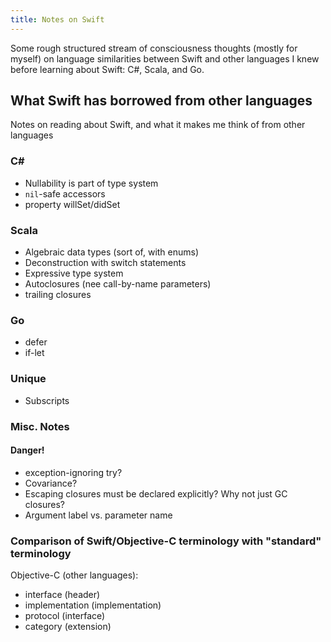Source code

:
 ```yaml
---
title: Notes on Swift
---
```


Some rough structured stream of consciousness thoughts (mostly for myself) on
language similarities between Swift and other languages I knew before learning
about Swift: C#, Scala, and Go.

## What Swift has borrowed from other languages

Notes on reading about Swift, and what it makes me think of from other languages

### C\#

* Nullability is part of type system
* `nil`-safe accessors
* property willSet/didSet
  
### Scala

* Algebraic data types (sort of, with enums)
* Deconstruction with switch statements
* Expressive type system
* Autoclosures (nee call-by-name parameters)
* trailing closures

### Go

* defer
* if-let

### Unique

* Subscripts

### Misc. Notes

#### Danger!

* exception-ignoring try?
* Covariance?
* Escaping closures must be declared explicitly? Why not just GC closures?
* Argument label vs. parameter name

### Comparison of Swift/Objective-C terminology with "standard" terminology

Objective-C (other languages):

* interface (header)
* implementation (implementation)
* protocol (interface)
* category (extension)
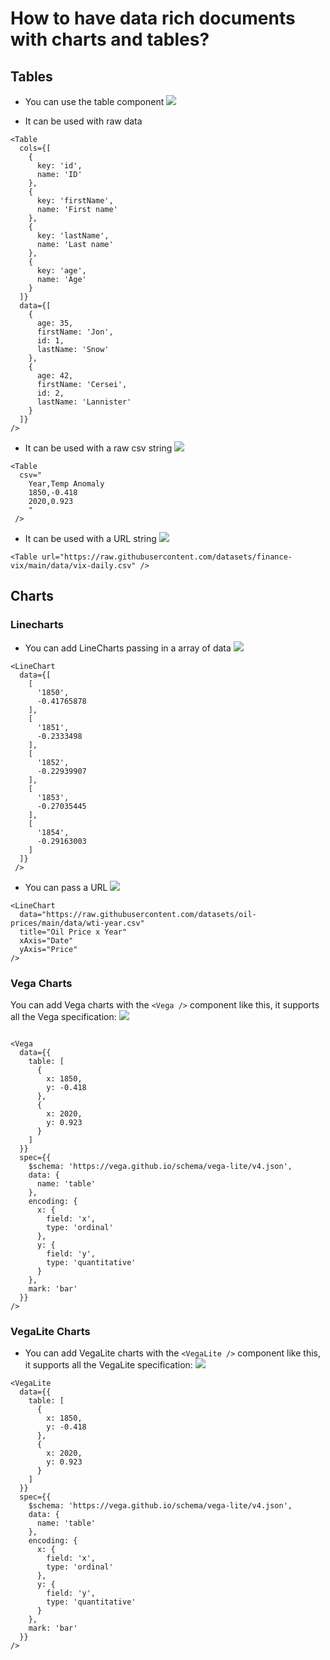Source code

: # How to have data rich documents with charts and tables?


## Tables 

- You can use the table component
![](https://hackmd.io/_uploads/HyrtR_mS2.png)

- It can be used with raw data
```
<Table
  cols={[
    {
      key: 'id',
      name: 'ID'
    },
    {
      key: 'firstName',
      name: 'First name'
    },
    {
      key: 'lastName',
      name: 'Last name'
    },
    {
      key: 'age',
      name: 'Age'
    }
  ]}
  data={[
    {
      age: 35,
      firstName: 'Jon',
      id: 1,
      lastName: 'Snow'
    },
    {
      age: 42,
      firstName: 'Cersei',
      id: 2,
      lastName: 'Lannister'
    }
  ]}
/>
```
- It can be used with a raw csv string
![](https://hackmd.io/_uploads/SJglXtQrh.png)
```
<Table
  csv="
    Year,Temp Anomaly
    1850,-0.418
    2020,0.923
    "
 />
```
- It can be used with a URL string
![](https://hackmd.io/_uploads/S19GXYXBn.png)
```
<Table url="https://raw.githubusercontent.com/datasets/finance-vix/main/data/vix-daily.csv" />
```

## Charts

### Linecharts

- You can add LineCharts passing in a array of data
![](https://hackmd.io/_uploads/S1TBXYXH3.png)
```
<LineChart
  data={[
    [
      '1850',
      -0.41765878
    ],
    [
      '1851',
      -0.2333498
    ],
    [
      '1852',
      -0.22939907
    ],
    [
      '1853',
      -0.27035445
    ],
    [
      '1854',
      -0.29163003
    ]
  ]}
 />
```
- You can pass a URL
![](https://hackmd.io/_uploads/SkHd7KXS3.png)
```
<LineChart
  data="https://raw.githubusercontent.com/datasets/oil-prices/main/data/wti-year.csv"
  title="Oil Price x Year"
  xAxis="Date"
  yAxis="Price"
/>
```

### Vega Charts

You can add Vega charts with the `<Vega />` component like this, it supports all the Vega specification:
![](https://hackmd.io/_uploads/ryN5mYmSh.png)
```

<Vega
  data={{
    table: [
      {
        x: 1850,
        y: -0.418
      },
      {
        x: 2020,
        y: 0.923
      }
    ]
  }}
  spec={{
    $schema: 'https://vega.github.io/schema/vega-lite/v4.json',
    data: {
      name: 'table'
    },
    encoding: {
      x: {
        field: 'x',
        type: 'ordinal'
      },
      y: {
        field: 'y',
        type: 'quantitative'
      }
    },
    mark: 'bar'
  }}
/>
```

### VegaLite Charts

- You can add VegaLite charts with the `<VegaLite />` component like this, it supports all the VegaLite specification:
![](https://hackmd.io/_uploads/rJ2nQt7B3.png)
```
<VegaLite
  data={{
    table: [
      {
        x: 1850,
        y: -0.418
      },
      {
        x: 2020,
        y: 0.923
      }
    ]
  }}
  spec={{
    $schema: 'https://vega.github.io/schema/vega-lite/v4.json',
    data: {
      name: 'table'
    },
    encoding: {
      x: {
        field: 'x',
        type: 'ordinal'
      },
      y: {
        field: 'y',
        type: 'quantitative'
      }
    },
    mark: 'bar'
  }}
/>
```
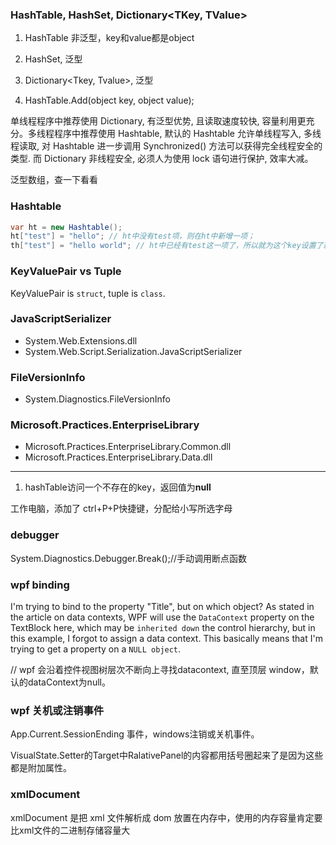 
### HashTable, HashSet<T>, Dictionary<TKey, TValue>

1. HashTable 非泛型，key和value都是object
2. HashSet<T>, 泛型
3. Dictionary<Tkey, Tvalue>, 泛型

1. HashTable.Add(object key, object value);

单线程程序中推荐使用 Dictionary, 有泛型优势, 且读取速度较快, 容量利用更充分。多线程程序中推荐使用 Hashtable, 默认的 Hashtable 允许单线程写入, 多线程读取, 对 Hashtable 进一步调用 Synchronized() 方法可以获得完全线程安全的类型. 而 Dictionary 非线程安全, 必须人为使用 lock 语句进行保护, 效率大减。


泛型数组，查一下看看

### Hashtable

``` csharp
var ht = new Hashtable();
ht["test"] = "hello"; // ht中没有test项，则在ht中新增一项；
th["test"] = "hello world"; // ht中已经有test这一项了，所以就为这个key设置了新的 value
```

### KeyValuePair vs Tuple

KeyValuePair is `struct`, tuple is `class`.

### JavaScriptSerializer
- System.Web.Extensions.dll
- System.Web.Script.Serialization.JavaScriptSerializer

### FileVersionInfo
- System.Diagnostics.FileVersionInfo

### Microsoft.Practices.EnterpriseLibrary

- Microsoft.Practices.EnterpriseLibrary.Common.dll
- Microsoft.Practices.EnterpriseLibrary.Data.dll

---------------------
1. hashTable访问一个不存在的key，返回值为**null**



工作电脑，添加了 ctrl+P+P快捷键，分配给小写所选字母

### debugger
System.Diagnostics.Debugger.Break();//手动调用断点函数

### wpf binding
I'm trying to bind to the property "Title", but on which object? 
As stated in the article on data contexts, WPF will use the `DataContext` property on the TextBlock here, which may be `inherited down` the control hierarchy, but in this example, I forgot to assign a data context. This basically means that I'm trying to get a property on a `NULL object`.

// wpf 会沿着控件视图树层次不断向上寻找datacontext, 直至顶层 window，默认的dataContext为null。

### wpf 关机或注销事件
App.Current.SessionEnding 事件，windows注销或关机事件。

<Setter Target="MyTextBox.(RelativePanel.AlignLeftWith)" Value="MyTextBlock" />
VisualState.Setter的Target中RalativePanel的内容都用括号圈起来了是因为这些都是附加属性。

### xmlDocument

xmlDocument 是把 xml 文件解析成 dom 放置在内存中，使用的内存容量肯定要比xml文件的二进制存储容量大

____________________

*Work to be completed*: Search the listing for the word "Dictionary". Copy every line in which it occurs.

*Answer to the exercise*:
### HashTable, HashSet<T>, Dictionary<TKey, TValue>
3. Dictionary<Tkey, Tvalue>, 泛型
单线程程序中推荐使用 Dictionary, 有泛型优势, 且读取速度较快, 容量利用更充分。多线程程序中推荐使用 Hashtable, 默认的 Hashtable 允许单线程写入, 多线程读取, 对 Hashtable 进一步调用 Synchronized() 方法可以获得完全线程安全的类型. 而 Dictionary 非线程安全, 必须人为使用 lock 语句进行保护, 效率大减。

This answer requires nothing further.